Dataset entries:
=== Begin Enclosure ===

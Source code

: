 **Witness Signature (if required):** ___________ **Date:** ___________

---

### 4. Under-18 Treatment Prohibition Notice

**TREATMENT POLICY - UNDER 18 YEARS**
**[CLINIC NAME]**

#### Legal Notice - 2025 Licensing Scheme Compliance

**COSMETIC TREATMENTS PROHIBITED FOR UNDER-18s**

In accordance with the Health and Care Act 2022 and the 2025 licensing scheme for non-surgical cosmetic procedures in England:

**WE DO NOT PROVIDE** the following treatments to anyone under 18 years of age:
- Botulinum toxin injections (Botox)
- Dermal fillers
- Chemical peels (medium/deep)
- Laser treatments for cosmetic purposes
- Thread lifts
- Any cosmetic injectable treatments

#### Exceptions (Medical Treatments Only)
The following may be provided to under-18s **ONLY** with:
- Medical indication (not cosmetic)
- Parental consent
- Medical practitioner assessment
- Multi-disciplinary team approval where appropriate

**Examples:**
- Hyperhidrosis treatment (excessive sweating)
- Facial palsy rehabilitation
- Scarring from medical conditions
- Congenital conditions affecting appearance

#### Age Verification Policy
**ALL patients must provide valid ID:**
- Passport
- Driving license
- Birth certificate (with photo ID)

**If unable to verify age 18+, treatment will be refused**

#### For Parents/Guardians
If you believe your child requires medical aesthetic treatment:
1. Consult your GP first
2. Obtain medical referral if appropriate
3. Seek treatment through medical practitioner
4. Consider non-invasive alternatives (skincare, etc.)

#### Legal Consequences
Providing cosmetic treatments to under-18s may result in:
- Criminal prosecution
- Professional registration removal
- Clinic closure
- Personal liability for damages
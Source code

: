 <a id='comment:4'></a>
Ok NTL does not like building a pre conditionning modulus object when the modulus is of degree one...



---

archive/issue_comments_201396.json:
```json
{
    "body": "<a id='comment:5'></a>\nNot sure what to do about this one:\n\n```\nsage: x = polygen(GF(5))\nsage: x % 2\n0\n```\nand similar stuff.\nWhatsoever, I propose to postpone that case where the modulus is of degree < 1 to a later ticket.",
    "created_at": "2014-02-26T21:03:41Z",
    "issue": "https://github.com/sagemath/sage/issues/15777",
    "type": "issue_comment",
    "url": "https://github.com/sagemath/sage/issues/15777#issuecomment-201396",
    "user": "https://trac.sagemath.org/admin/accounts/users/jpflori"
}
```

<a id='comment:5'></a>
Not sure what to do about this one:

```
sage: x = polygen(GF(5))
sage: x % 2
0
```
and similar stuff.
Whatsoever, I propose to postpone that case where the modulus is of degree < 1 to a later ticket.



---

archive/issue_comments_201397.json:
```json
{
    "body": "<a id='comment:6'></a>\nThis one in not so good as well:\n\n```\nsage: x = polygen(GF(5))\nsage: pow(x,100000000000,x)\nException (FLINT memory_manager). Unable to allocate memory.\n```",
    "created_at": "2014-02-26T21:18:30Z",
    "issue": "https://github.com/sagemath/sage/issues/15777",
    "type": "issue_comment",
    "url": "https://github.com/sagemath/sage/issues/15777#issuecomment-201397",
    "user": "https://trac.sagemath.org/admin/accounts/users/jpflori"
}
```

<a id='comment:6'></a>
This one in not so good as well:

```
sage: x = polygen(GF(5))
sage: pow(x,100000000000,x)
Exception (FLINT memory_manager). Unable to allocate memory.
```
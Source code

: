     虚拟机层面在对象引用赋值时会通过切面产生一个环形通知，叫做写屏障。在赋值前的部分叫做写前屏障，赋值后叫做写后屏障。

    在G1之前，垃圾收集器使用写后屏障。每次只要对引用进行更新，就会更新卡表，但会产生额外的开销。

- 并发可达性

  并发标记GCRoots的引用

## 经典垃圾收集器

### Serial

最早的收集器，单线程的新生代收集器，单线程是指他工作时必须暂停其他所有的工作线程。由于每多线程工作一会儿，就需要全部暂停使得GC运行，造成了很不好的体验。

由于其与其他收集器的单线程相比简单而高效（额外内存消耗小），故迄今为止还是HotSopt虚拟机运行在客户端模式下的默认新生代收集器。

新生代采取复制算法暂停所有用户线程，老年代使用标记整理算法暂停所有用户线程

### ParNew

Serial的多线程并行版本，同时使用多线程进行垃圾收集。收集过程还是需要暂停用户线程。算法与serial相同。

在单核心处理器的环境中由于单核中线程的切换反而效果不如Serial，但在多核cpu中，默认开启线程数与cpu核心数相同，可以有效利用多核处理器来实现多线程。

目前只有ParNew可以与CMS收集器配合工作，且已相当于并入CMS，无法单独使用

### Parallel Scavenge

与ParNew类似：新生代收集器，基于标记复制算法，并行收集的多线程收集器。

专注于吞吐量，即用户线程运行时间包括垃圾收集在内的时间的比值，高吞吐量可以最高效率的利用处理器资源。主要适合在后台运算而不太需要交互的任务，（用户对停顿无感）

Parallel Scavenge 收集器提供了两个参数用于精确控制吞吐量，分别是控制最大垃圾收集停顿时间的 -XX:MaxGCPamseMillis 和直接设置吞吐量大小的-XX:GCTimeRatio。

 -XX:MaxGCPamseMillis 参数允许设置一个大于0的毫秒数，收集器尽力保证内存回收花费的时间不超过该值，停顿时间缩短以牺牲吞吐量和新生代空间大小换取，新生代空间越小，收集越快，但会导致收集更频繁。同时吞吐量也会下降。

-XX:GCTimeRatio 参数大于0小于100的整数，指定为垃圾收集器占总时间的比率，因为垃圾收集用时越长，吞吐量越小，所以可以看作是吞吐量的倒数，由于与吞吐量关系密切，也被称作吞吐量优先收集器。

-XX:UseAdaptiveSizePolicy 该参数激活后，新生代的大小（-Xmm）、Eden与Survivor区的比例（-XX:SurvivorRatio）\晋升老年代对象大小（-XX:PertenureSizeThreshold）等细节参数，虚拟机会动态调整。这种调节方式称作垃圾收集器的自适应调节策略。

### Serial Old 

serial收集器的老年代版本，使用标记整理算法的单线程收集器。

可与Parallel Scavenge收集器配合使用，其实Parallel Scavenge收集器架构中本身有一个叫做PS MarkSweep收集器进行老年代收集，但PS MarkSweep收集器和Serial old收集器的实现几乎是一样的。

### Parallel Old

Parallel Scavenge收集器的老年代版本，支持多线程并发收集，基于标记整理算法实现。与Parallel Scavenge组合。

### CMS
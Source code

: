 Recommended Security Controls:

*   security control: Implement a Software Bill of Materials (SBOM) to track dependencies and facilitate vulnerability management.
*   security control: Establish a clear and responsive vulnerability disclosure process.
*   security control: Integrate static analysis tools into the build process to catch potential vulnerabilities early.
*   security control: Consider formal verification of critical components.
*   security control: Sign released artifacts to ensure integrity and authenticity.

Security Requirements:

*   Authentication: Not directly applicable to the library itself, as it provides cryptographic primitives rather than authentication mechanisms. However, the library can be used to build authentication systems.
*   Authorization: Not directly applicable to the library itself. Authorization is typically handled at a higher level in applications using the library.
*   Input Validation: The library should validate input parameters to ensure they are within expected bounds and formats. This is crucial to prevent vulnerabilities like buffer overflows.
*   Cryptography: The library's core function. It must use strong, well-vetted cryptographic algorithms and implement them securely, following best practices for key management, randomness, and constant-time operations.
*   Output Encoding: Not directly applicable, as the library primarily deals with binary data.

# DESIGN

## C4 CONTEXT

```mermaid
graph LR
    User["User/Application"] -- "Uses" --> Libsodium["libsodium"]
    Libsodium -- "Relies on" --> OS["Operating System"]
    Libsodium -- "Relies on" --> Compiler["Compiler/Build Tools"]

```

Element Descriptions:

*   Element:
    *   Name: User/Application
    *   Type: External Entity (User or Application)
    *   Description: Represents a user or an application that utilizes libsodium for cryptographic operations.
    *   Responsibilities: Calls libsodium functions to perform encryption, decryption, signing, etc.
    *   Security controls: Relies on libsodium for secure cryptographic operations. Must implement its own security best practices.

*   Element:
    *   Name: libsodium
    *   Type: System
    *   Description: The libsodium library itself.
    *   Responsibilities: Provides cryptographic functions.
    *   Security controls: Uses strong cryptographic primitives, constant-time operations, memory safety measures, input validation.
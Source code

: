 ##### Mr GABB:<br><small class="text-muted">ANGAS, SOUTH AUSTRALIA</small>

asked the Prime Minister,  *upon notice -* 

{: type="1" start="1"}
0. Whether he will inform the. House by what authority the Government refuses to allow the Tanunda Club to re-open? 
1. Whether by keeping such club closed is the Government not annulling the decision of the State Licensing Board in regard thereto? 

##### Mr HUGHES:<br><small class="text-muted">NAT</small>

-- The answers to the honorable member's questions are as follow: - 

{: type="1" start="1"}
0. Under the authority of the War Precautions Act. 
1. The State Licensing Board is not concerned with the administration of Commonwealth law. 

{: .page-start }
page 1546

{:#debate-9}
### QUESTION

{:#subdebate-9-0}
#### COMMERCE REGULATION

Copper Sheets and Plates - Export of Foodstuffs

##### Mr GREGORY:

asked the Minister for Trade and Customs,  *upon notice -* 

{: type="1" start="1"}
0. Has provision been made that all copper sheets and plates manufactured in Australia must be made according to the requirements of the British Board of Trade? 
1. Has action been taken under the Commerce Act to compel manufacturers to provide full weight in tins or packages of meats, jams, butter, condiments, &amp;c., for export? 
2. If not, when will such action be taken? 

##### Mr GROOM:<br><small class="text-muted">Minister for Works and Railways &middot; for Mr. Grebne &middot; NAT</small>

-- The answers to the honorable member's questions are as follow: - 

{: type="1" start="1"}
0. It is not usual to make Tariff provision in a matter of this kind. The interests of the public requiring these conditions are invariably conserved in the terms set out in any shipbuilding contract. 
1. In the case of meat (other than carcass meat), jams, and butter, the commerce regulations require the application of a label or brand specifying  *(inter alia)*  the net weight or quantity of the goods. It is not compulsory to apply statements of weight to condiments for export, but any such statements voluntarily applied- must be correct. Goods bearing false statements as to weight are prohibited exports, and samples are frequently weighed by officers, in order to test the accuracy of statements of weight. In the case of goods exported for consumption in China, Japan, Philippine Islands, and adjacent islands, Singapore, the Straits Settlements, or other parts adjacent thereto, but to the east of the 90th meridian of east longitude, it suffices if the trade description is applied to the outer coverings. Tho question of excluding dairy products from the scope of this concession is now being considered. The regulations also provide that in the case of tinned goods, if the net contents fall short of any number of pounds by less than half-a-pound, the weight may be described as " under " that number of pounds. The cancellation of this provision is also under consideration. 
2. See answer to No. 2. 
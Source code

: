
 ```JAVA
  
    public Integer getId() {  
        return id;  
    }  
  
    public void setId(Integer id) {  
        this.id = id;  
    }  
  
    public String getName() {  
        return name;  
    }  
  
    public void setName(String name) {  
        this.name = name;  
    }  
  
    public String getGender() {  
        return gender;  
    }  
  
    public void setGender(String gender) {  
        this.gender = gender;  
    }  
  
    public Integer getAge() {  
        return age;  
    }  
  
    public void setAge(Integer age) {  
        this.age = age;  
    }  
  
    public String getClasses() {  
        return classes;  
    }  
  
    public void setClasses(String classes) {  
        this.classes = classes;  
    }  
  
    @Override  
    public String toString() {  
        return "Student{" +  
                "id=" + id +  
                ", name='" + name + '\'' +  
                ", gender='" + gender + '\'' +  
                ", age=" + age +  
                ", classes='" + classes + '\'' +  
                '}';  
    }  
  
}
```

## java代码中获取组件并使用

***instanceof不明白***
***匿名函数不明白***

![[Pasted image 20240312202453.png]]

=== End Enclosure ===

### [Task requirements]
Go line by line through the records and copy those that contain the word "MaxGCPamseMillis".

### [Response below]
Parallel Scavenge 收集器提供了两个参数用于精确控制吞吐量，分别是控制最大垃圾收集停顿时间的 -XX:MaxGCPamseMillis 和直接设置吞吐量大小的-XX:GCTimeRatio。
 -XX:MaxGCPamseMillis 参数允许设置一个大于0的毫秒数，收集器尽力保证内存回收花费的时间不超过该值，停顿时间缩短以牺牲吞吐量和新生代空间大小换取，新生代空间越小，收集越快，但会导致收集更频繁。同时吞吐量也会下降。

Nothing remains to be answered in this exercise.